Gli autori israeliani sono stati tradotti in massa e principalmente dalle grandi case editrici (il che vuole che hanno avuto più visibilità nelle librerie e dunque più opportunità di raggiungere un pubblico più vasto e generalista: io stessa ho cominciato ad interessarmi alla questione israelo-palestinese negli anni del liceo leggendo Oz e Yehoshua, la letteratura araba è arrivata con l’università, qualche anno più tardi. ). Inoltre, degli autori più famosi sono stati tradotti decine di titoli (a titolo di esempio cito: Oz: 12; Yehoshua: 21; Grossman: 17).

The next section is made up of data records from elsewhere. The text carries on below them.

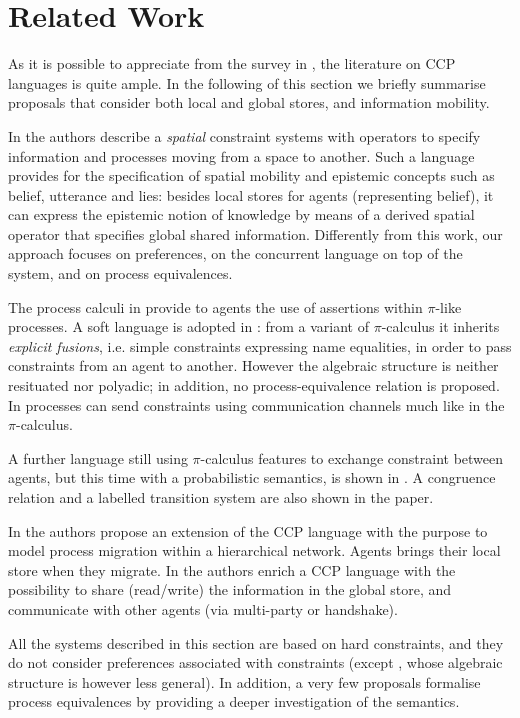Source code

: \documentclass{llncs}
\begin{document}
\section{Related Work}\label{sec:related}
As it is possible to appreciate from the survey in \cite{emerging}, the literature on CCP languages is quite ample. In the following of this section  we briefly summarise proposals that consider both local and global stores, and information mobility.

In \cite{spatialvalencia} the authors describe a \emph{spatial} constraint systems with operators to
specify information and processes moving from a space to another. Such a language provides for the specification of spatial mobility and epistemic concepts such as belief, utterance and lies: besides local stores for agents  (representing belief), it can express the epistemic notion of knowledge by means of a derived spatial operator that specifies global shared information. Differently from this work, our approach focuses on preferences, on the concurrent language on top of the system, and on process equivalences.

The process calculi in \cite{parrowlics,buscemi} provide  to agents the use of assertions within $\pi$-like processes. A soft language is adopted in \cite{buscemi}: from a variant of $\pi$-calculus it inherits \emph{explicit fusions}, i.e. simple constraints expressing name equalities, in order to pass constraints from an agent to another.
 However the algebraic structure is neither resituated nor  polyadic; in addition, no process-equivalence relation is proposed.  In \cite{pi1,pi2}  processes can send constraints using communication channels much like in the $\pi$-calculus. 
 
 A further language still using $\pi$-calculus features to exchange constraint between agents, but this time with a probabilistic semantics, is shown in \cite{bortolussi}. A congruence relation and a labelled transition system are also shown in the paper. 

In \cite{catuscia} the authors propose an extension of the CCP language with the purpose to model process migration within a hierarchical network. Agents brings their local store when they migrate. In \cite{lubos} the authors enrich a CCP language with the possibility to share (read/write) the information in the global store, and communicate with other agents (via multi-party or handshake).

All the systems described in this section are based on hard constraints, and  they do not consider preferences associated with constraints (except \cite{buscemi}, whose algebraic structure is however less general). In addition, a very few proposals formalise process equivalences by providing a deeper investigation of the semantics.
\end{document}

Gli interventi di questi autori sono ospitati sui principali quotidiani d’informazione (o disinformazione..) italiani. Proprio qualche giorno fa mi sono imbattutta in questo tweet di uno degli editor di Einaudi, a cui ho risposto così (senza ottenere alcuna reazione):

repetti

Gli autori palestinesi risultano per lo più sconosciuti e sottorappresentati e la sorte di chi scrive in arabo è ancora più misera, con buona pace della grande ricchezza in termini di diversità linguistica che tradurre una lingua come l’arabo, a differenza dell’inglese ad esempio, porta con sé.

Sorgono spontanee dunque alcune domande: a cosa si deve questo sbilanciamento? Cosa, negli anni precedenti, ha portato gli editor, le case editrici, gli scout letterari a prediligere di tradurre una narrazione, quella israeliana, rispetto a quella palestinese? È una questione di snobbismo, ignoranza o pregiudizio?

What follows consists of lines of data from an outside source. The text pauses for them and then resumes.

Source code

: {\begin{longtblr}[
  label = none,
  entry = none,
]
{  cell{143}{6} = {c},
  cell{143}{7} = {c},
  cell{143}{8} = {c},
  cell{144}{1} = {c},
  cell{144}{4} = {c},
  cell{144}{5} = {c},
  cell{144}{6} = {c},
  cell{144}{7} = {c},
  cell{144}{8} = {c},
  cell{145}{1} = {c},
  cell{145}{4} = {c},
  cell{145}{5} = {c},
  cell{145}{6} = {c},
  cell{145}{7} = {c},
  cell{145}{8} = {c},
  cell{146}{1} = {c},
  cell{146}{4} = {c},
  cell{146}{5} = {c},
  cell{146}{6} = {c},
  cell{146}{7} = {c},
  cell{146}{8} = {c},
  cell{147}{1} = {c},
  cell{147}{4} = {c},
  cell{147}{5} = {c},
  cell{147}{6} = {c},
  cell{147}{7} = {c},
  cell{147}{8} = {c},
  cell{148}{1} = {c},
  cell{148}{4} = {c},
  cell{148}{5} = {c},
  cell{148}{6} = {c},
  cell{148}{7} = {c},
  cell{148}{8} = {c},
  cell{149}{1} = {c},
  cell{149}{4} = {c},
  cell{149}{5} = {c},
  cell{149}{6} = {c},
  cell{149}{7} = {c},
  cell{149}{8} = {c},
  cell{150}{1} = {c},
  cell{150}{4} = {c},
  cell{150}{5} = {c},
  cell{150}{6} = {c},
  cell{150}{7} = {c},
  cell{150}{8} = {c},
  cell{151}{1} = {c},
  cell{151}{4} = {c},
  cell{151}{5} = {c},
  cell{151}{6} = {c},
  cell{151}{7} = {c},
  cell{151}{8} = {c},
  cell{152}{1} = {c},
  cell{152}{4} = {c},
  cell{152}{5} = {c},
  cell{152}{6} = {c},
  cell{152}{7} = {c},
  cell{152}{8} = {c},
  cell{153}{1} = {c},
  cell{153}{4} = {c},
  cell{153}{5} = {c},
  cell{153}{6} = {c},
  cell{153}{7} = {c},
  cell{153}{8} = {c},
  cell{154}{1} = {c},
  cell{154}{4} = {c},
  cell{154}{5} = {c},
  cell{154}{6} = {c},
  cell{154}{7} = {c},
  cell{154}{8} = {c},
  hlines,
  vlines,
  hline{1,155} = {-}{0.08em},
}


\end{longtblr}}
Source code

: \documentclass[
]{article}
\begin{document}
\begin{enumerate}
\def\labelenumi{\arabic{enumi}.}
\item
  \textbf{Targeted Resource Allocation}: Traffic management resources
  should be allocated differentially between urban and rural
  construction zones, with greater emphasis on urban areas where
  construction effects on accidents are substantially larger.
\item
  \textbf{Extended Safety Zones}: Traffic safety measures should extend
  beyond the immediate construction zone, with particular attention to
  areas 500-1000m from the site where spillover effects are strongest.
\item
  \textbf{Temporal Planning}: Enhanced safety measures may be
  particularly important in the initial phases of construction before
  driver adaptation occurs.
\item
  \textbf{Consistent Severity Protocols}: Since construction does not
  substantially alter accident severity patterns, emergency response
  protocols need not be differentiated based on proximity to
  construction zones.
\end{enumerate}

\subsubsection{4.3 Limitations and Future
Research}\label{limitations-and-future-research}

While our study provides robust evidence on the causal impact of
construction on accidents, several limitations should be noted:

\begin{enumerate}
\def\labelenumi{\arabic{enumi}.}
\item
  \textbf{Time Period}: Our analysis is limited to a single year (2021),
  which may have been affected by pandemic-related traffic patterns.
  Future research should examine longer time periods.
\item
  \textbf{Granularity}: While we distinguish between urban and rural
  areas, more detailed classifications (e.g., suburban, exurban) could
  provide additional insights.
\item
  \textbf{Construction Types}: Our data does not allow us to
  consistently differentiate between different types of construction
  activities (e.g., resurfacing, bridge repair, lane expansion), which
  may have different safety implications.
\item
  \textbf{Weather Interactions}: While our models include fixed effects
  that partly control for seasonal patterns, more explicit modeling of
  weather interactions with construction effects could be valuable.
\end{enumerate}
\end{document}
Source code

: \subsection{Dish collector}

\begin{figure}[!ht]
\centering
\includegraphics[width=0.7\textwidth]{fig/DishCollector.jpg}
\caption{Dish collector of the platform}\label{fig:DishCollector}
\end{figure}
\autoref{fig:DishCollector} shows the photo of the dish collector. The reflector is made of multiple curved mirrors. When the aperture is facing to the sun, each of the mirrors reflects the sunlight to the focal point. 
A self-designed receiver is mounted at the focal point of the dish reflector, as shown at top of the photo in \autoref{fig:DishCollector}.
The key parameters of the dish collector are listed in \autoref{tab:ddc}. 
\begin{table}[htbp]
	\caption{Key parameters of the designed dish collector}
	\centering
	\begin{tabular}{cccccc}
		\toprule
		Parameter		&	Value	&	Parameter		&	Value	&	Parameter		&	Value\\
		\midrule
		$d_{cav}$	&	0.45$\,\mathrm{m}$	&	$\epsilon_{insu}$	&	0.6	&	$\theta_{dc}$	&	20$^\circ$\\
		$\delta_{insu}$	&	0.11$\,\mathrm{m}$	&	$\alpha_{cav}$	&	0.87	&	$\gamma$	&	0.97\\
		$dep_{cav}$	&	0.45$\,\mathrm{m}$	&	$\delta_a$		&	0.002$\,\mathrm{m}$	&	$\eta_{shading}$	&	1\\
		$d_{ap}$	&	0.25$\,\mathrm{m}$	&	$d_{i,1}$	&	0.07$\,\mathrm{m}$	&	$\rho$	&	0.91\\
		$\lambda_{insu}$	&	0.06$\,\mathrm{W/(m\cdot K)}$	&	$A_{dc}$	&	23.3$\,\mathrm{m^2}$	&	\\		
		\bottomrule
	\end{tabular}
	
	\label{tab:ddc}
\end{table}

E perchè ho spesso ascoltato un traduttore dall’arabo parlare delle ENORMI difficoltà incontrate nel “convincere” gli editori italiani (i grandi e i medio-grandi) a pubblicare delle traduzioni di romanzi o poesie dall’arabo?

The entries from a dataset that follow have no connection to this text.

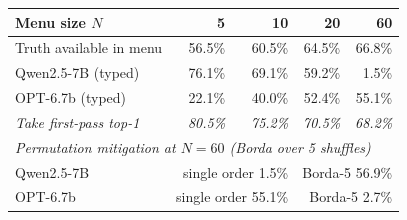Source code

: \begin{tabular}{lrrrr}
\toprule
Menu size $N$ & 5 & 10 & 20 & 60 \\
\midrule
Truth available in menu & 56.5\% & 60.5\% & 64.5\% & 66.8\% \\
\midrule
Qwen2.5-7B (typed) & 76.1\% & 69.1\% & 59.2\% & 1.5\% \\
OPT-6.7b (typed) & 22.1\% & 40.0\% & 52.4\% & 55.1\% \\
\emph{Take first-pass top-1} & \emph{80.5\%} & \emph{75.2\%} & \emph{70.5\%} & \emph{68.2\%} \\
\midrule
\multicolumn{5}{l}{\emph{Permutation mitigation at $N=60$ (Borda over 5 shuffles)}} \\
\quad Qwen2.5-7B & \multicolumn{2}{r}{single order 1.5\%} & \multicolumn{2}{r}{Borda-5 56.9\%} \\
\quad OPT-6.7b & \multicolumn{2}{r}{single order 55.1\%} & \multicolumn{2}{r}{Borda-5 2.7\%} \\
\bottomrule
\end{tabular}
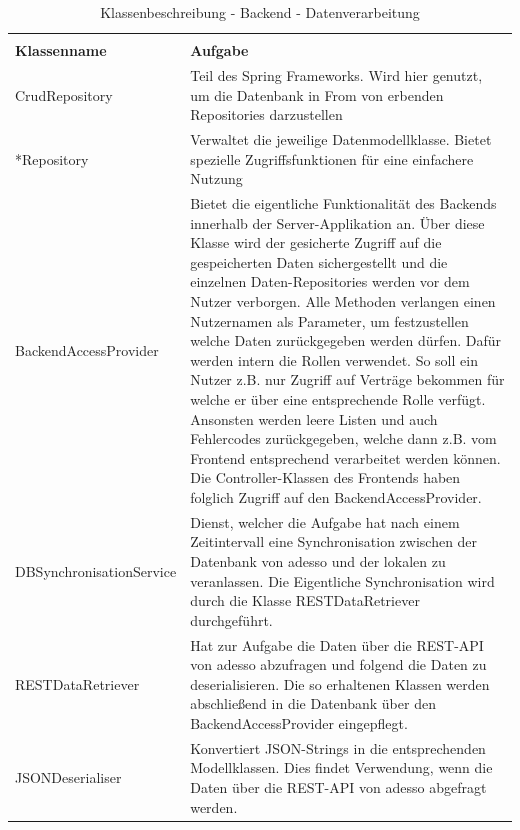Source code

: \clearpage

\begin{center}
\begin{longtable}[h]{p{5cm} p{9cm}}
	\caption{Klassenbeschreibung - Backend - Datenverarbeitung}
	\label{table:klassenbeschreibung-backend-data}
	\endlastfoot
	\multicolumn{2}{r}{{Weitergeführt auf der folgenden Seite}} \\
	\endfoot
	\endhead
	\rowcolor[HTML]{C0C0C0} 
	\textbf{Klassenname} & \textbf{Aufgabe} \\
    CrudRepository & Teil des Spring Frameworks. Wird hier genutzt, um die Datenbank in From von erbenden Repositories darzustellen \\
	\rowcolor[HTML]{E7E7E7} 
	*Repository & Verwaltet die jeweilige Datenmodellklasse. Bietet spezielle Zugriffsfunktionen für eine einfachere Nutzung \\
	BackendAccessProvider & Bietet die eigentliche Funktionalität des Backends innerhalb der Server-Applikation an. Über diese Klasse wird der gesicherte Zugriff auf die gespeicherten Daten sichergestellt und die 
    einzelnen Daten-Repositories werden vor dem Nutzer verborgen. Alle Methoden verlangen einen Nutzernamen als Parameter, um festzustellen welche Daten zurückgegeben werden dürfen. Dafür werden intern die Rollen verwendet.
    So soll ein Nutzer z.B. nur Zugriff auf Verträge bekommen für welche er über eine entsprechende Rolle verfügt. Ansonsten werden leere Listen und auch Fehlercodes zurückgegeben, welche dann z.B. vom Frontend
    entsprechend verarbeitet werden können. Die Controller-Klassen des Frontends haben folglich Zugriff auf den BackendAccessProvider. \\
	\rowcolor[HTML]{E7E7E7} 
	DBSynchronisationService & Dienst, welcher die Aufgabe hat nach einem Zeitintervall eine Synchronisation zwischen der Datenbank von adesso und der lokalen zu veranlassen. Die Eigentliche Synchronisation wird
    durch die Klasse RESTDataRetriever durchgeführt. \\
    RESTDataRetriever & Hat zur Aufgabe die Daten über die REST-API von adesso abzufragen und folgend die Daten zu deserialisieren. Die so erhaltenen Klassen werden abschließend in die Datenbank über den BackendAccessProvider eingepflegt. \\
	\rowcolor[HTML]{E7E7E7} 
    JSONDeserialiser & Konvertiert JSON-Strings in die entsprechenden Modellklassen. Dies findet Verwendung, wenn die Daten über die REST-API von adesso abgefragt werden. \\
\end{longtable}
\end{center}

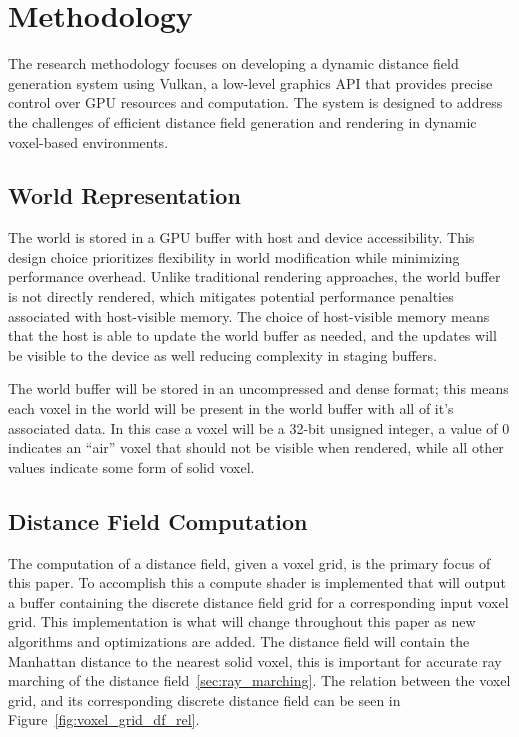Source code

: \chapter{Methodology}
The research methodology focuses on developing a dynamic distance field generation system using Vulkan, a low-level
graphics API that provides precise control over GPU resources and computation. The system is designed to address the
challenges of efficient distance field generation and rendering in dynamic voxel-based environments.

\section{World Representation}
The world is stored in a GPU buffer with host and device accessibility. This design choice prioritizes flexibility in
world modification while minimizing performance overhead. Unlike traditional rendering approaches, the world buffer is
not directly rendered, which mitigates potential performance penalties associated with host-visible memory. The choice
of host-visible memory means that the host is able to update the world buffer as needed, and the updates will be visible
to the device as well reducing complexity in staging buffers.

The world buffer will be stored in an uncompressed and dense format; this means each voxel in the world will be
present in the world buffer with all of it's associated data. In this case a voxel will be a 32-bit unsigned integer, a
value of 0 indicates an ``air'' voxel that should not be visible when rendered, while all other values indicate some
form of solid voxel.

\section{Distance Field Computation} \label{sec:df_repr}
The computation of a distance field, given a voxel grid, is the primary focus of this paper. To accomplish this a
compute shader is implemented that will output a buffer containing the discrete distance field grid for a corresponding
input voxel grid. This implementation is what will change throughout this paper as new algorithms and optimizations are
added. The distance field will contain the Manhattan distance to the nearest solid voxel, this is important for accurate
ray marching of the distance field~\ref{sec:ray_marching}. The relation between the voxel grid, and its corresponding
discrete distance field can be seen in Figure~\ref{fig:voxel_grid_df_rel}.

O è il pubblico italiano a non essere interessato alla letteratura palestinese? Sembrerebbe di no, a detta dei tanti che mi hanno chiesto negli ultimi tempi consigli su cosa leggere “per capirne di più” (da cui è nato questo post) e dei tantissimi che hanno letto il racconto di Ghassan Kanafani pubblicato qui. Ma chiaramente il mio angolo di osservazione è troppo ristretto e concentrato su se stesso.

Mancano le voci dei palestinesi in questa grande narrazione editoriale italiana della Storia israelo-palestinese, e mi chiedo perchè. E mi chiedo anche se da oggi, vista la crescente condanna da parte dell’opinione pubblica internazionale dei crimini perpetrati a Gaza dallo Stato di Israele, le cose cambieranno.

Certo che se così fosse, che ben magra consolazione sarebbe.


 

* Ringrazio il Prof. Wasim Dahmash dell’Università di Cagliari per i dati relativi alle traduzioni in italiano della letteratura palestinese (dati aggiornati al 2014).

Per i dati relativi alla letteratura israeliana tradotta in italiano ho consultato invece questo sito.  I dati sono aggiornati al 2009, se non vado errata.